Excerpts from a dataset
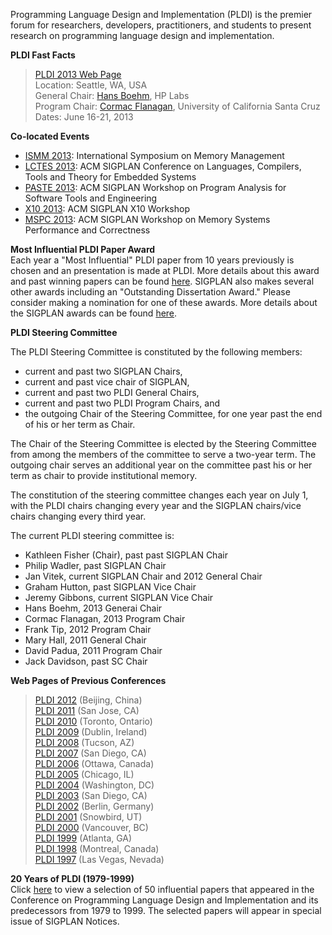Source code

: Programming Language Design and Implementation (PLDI) is the
premier forum for researchers, developers, practitioners, and
students to present research on programming language design and
implementation.   

**PLDI Fast Facts**
> [PLDI 2013 Web Page](http://pldi2013.ucombinator.org/)  
> Location: Seattle, WA, USA  
> General Chair: [Hans Boehm](http://www.hpl.hp.com/personal/Hans_Boehm/),
> HP Labs   
> Program Chair:
> [Cormac Flanagan](http://users.soe.ucsc.edu/~cormac/),
> University of California Santa Cruz  
> Dates: June 16-21, 2013

**Co-located Events**

-   [ISMM 2013]( http://www.cs.technion.ac.il/~erez/ismm13/): International
    Symposium on Memory Management
-   [LCTES 2013](http://www.dcs.gla.ac.uk/conferences/lctes13/): ACM SIGPLAN
    Conference on Languages, Compilers, Tools and Theory for Embedded
    Systems
-   [PASTE 2013](http://dept.cs.williams.edu/PASTE2013/index.html): ACM SIGPLAN
     Workshop on Program Analysis for Software Tools and Engineering 
-   [X10 2013](http://x10-lang.org/workshop/workshop13.html): ACM SIGPLAN X10 Workshop
-   [MSPC 2013](http://safari.ece.cmu.edu/MSPC2013/): ACM SIGPLAN Workshop on Memory Systems Performance and Correctness



**Most Influential PLDI Paper Award**  
Each year a "Most Influential" PLDI paper from 10 years previously is chosen and an
presentation is made at PLDI. More details about this award and
past winning papers can be found [here](Awards/Conferences/PLDI/Main). SIGPLAN
also makes several other awards including an "Outstanding
Dissertation Award." Please consider making a nomination for one of
these awards.  More details about the SIGPLAN awards can be found
[here](Awards/Main).

**PLDI Steering Committee**

The PLDI Steering Committee is constituted by the following
members:

-   current and past two SIGPLAN Chairs,
-   current and past vice chair of SIGPLAN,
-   current and past two PLDI General Chairs,
-   current and past two PLDI Program Chairs, and
-   the outgoing Chair of the Steering Committee, for one year past the end of his or her term as Chair.

The Chair of the Steering Committee is elected by the Steering Committee from among the members of the committee to serve a two-year term.  The outgoing chair serves an additional year on the committee past his or her term as chair to provide institutional memory.  

The constitution of the steering committee changes each year on
July 1, with the PLDI chairs changing every year and the SIGPLAN
chairs/vice chairs changing every third year. 

The current PLDI steering committee is:

-   Kathleen Fisher (Chair), past past SIGPLAN Chair
-   Philip Wadler, past SIGPLAN Chair
-   Jan Vitek, current SIGPLAN Chair and 2012 General Chair
-   Graham Hutton, past SIGPLAN Vice Chair
-   Jeremy Gibbons, current SIGPLAN Vice Chair
-   Hans Boehm, 2013 Generai Chair
-   Cormac Flanagan, 2013 Program Chair
-   Frank Tip, 2012 Program Chair
-   Mary Hall, 2011 General Chair
-   David Padua, 2011 Program Chair
-   Jack Davidson, past SC Chair

**Web Pages of Previous Conferences**  
> [PLDI 2012](http://pldi11.cs.utah.edu/)  (Beijing, China)   
> [PLDI 2011](http://pldi11.cs.utah.edu/) (San Jose, CA)  
> [PLDI 2010](http://cs.stanford.edu/pldi10/) (Toronto, Ontario)  
> [PLDI 2009](http://www-plan.cs.colorado.edu/~pldi09/) (Dublin, Ireland)  
> [PLDI 2008](http://pldi2008.cs.ucr.edu/) (Tucson, AZ)  
> [PLDI 2007](http://ties.ucsd.edu/PLDI/) (San Diego, CA)  
> [PLDI 2006](http://research.microsoft.com/conferences/pldi06/) (Ottawa, Canada)  
> [PLDI 2005](http://www.research.ibm.com/pldi2005/) (Chicago, IL)  
> [PLDI 2004](http://www.cs.umd.edu/~pugh/pldi04/) (Washington, DC)  
> [PLDI 2003](http://www.cs.arizona.edu/PLDI2003/) (San Diego, CA)  
> [PLDI 2002](http://sunshine.cs.uni-dortmund.de/~knoop/PLDI2002/pldi2002_main.html) (Berlin, Germany)  
> [PLDI 2001](pldi/pldi2001/pldi2001.htm) (Snowbird, UT)   
> [PLDI 2000](http://www.research.microsoft.com/~larus/pldi2000/pldi2000.htm) (Vancouver, BC)   
> [PLDI 1999](http://www.cs.rutgers.edu/pldi99/) (Atlanta, GA)   
> [PLDI 1998](pldi/pldi1998/index.htm) (Montreal, Canada)   
> [PLDI 1997](http://www.cs.bu.edu/pub/pldi97/) (Las Vegas, Nevada)  

**20 Years of PLDI (1979-1999)**  
Click [here](http://www.cs.utexas.edu/users/mckinley/20-years.html)
to view a selection of 50 influential papers that appeared in the
Conference on Programming Language Design and Implementation and
its predecessors from 1979 to 1999. The selected papers will
appear in special issue of SIGPLAN Notices.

[EXERCISE BRIEF] Every line from the top of the entries through the line that holds "presentation is made" is to be quoted exactly, please, and nothing else; omit the pictures.

[RESULT]
Source code

: Programming Language Design and Implementation (PLDI) is the
premier forum for researchers, developers, practitioners, and
students to present research on programming language design and
implementation.   

**PLDI Fast Facts**
> [PLDI 2013 Web Page](http://pldi2013.ucombinator.org/)  
> Location: Seattle, WA, USA  
> General Chair: [Hans Boehm](http://www.hpl.hp.com/personal/Hans_Boehm/),
> HP Labs   
> Program Chair:
> [Cormac Flanagan](http://users.soe.ucsc.edu/~cormac/),
> University of California Santa Cruz  
> Dates: June 16-21, 2013

**Co-located Events**

-   [ISMM 2013]( http://www.cs.technion.ac.il/~erez/ismm13/): International
    Symposium on Memory Management
-   [LCTES 2013](http://www.dcs.gla.ac.uk/conferences/lctes13/): ACM SIGPLAN
    Conference on Languages, Compilers, Tools and Theory for Embedded
    Systems
-   [PASTE 2013](http://dept.cs.williams.edu/PASTE2013/index.html): ACM SIGPLAN
     Workshop on Program Analysis for Software Tools and Engineering 
-   [X10 2013](http://x10-lang.org/workshop/workshop13.html): ACM SIGPLAN X10 Workshop
-   [MSPC 2013](http://safari.ece.cmu.edu/MSPC2013/): ACM SIGPLAN Workshop on Memory Systems Performance and Correctness



**Most Influential PLDI Paper Award**  
Each year a "Most Influential" PLDI paper from 10 years previously is chosen and an
presentation is made at PLDI. More details about this award and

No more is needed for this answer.